■ **Assigned task**
Find and copy every line in the records that includes the string "ViewId".
Top of Input material
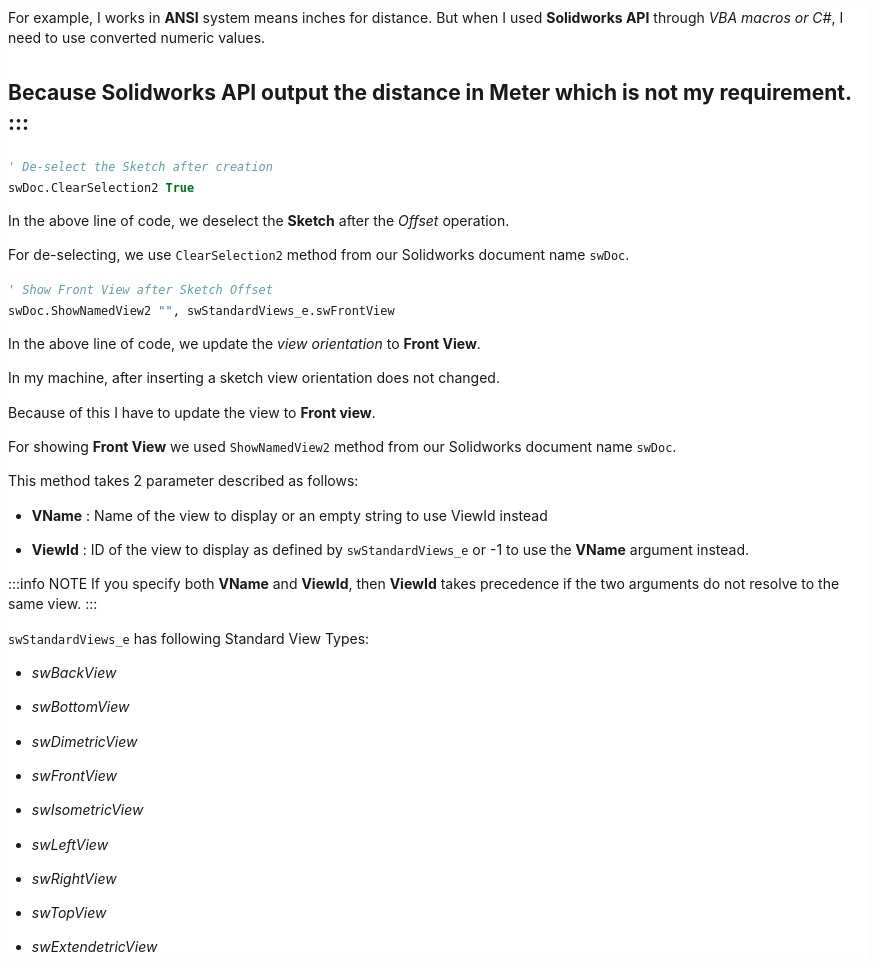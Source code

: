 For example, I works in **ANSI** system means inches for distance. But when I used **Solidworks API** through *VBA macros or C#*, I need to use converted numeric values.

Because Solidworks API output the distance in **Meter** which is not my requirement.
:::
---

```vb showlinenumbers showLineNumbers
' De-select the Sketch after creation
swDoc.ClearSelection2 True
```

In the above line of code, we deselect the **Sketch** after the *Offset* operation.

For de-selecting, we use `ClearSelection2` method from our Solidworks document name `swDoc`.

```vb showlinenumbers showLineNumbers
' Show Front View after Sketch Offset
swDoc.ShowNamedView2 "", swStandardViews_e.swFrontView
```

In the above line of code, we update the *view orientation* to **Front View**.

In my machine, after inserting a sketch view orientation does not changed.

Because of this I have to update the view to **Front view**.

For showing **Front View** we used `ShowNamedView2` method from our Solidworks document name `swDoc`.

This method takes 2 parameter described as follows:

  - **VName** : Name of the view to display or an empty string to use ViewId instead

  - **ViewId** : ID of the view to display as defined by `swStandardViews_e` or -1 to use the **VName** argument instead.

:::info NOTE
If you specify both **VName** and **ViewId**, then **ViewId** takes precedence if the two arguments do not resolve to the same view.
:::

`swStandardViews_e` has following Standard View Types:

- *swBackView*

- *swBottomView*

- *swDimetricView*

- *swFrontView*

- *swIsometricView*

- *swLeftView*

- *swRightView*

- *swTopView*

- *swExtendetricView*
Bottom of Input material
■ **Response area**
  - **VName** : Name of the view to display or an empty string to use ViewId instead
  - **ViewId** : ID of the view to display as defined by `swStandardViews_e` or -1 to use the **VName** argument instead.
If you specify both **VName** and **ViewId**, then **ViewId** takes precedence if the two arguments do not resolve to the same view.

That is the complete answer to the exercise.